— Problem to solve —
Output only the lines of the entries that follow, starting at the one with "to this circle" and running down to the one with "the $y$-axis are", both included and unchanged.

Source texts of formatted documents

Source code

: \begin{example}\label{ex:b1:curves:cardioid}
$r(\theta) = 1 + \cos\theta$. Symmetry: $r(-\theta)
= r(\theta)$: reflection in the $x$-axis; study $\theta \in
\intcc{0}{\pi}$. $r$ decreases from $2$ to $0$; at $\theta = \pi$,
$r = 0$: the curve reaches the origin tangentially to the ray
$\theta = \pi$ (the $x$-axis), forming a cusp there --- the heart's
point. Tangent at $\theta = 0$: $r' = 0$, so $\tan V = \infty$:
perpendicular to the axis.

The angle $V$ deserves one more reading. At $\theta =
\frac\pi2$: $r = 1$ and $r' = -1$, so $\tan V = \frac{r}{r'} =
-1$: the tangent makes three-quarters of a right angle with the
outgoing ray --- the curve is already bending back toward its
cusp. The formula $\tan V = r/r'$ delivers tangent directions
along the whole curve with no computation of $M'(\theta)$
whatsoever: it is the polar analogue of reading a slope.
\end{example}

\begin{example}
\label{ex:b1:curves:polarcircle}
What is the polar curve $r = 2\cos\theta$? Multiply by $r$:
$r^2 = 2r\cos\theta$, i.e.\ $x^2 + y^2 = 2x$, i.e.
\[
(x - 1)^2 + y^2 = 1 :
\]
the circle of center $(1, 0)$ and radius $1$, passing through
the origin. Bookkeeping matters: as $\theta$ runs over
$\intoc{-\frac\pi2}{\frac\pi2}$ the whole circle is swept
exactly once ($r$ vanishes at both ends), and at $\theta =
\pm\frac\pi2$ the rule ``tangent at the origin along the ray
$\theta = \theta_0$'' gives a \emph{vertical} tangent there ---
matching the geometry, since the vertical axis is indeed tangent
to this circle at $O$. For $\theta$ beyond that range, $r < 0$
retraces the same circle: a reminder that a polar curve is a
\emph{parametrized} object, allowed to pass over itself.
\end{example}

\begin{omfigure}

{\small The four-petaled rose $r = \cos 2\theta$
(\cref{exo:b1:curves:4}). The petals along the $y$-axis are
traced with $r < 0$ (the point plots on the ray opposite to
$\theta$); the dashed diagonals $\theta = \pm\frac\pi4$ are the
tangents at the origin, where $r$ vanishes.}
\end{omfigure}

— Finished task —
to this circle at $O$. For $\theta$ beyond that range, $r < 0$
retraces the same circle: a reminder that a polar curve is a
\emph{parametrized} object, allowed to pass over itself.
\end{example}

\begin{omfigure}

{\small The four-petaled rose $r = \cos 2\theta$
(\cref{exo:b1:curves:4}). The petals along the $y$-axis are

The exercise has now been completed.